■ **Problem statement**
The answer must consist of every line from the entries that holds the word "back".

■ **Source texts of formatted documents**
=== Section Start ===

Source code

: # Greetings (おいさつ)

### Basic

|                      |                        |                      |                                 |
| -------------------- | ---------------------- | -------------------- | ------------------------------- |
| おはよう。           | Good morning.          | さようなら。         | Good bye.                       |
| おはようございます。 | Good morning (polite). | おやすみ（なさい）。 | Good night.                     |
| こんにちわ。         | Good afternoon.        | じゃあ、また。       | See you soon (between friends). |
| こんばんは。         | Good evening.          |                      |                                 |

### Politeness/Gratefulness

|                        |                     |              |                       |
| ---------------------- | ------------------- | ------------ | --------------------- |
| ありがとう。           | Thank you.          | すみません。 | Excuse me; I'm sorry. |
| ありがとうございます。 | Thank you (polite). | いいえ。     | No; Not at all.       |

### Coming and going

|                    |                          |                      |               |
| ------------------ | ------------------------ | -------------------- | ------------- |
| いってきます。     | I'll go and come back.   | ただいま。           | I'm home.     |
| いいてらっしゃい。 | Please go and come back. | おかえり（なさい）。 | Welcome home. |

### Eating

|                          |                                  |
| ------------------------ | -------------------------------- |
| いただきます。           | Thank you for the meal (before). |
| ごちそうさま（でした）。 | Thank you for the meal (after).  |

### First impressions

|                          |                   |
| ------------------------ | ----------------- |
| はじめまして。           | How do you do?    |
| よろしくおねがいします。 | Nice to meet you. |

=== Section End ===

■ **Answer box**
| いってきます。     | I'll go and come back.   | ただいま。           | I'm home.     |
| いいてらっしゃい。 | Please go and come back. | おかえり（なさい）。 | Welcome home. |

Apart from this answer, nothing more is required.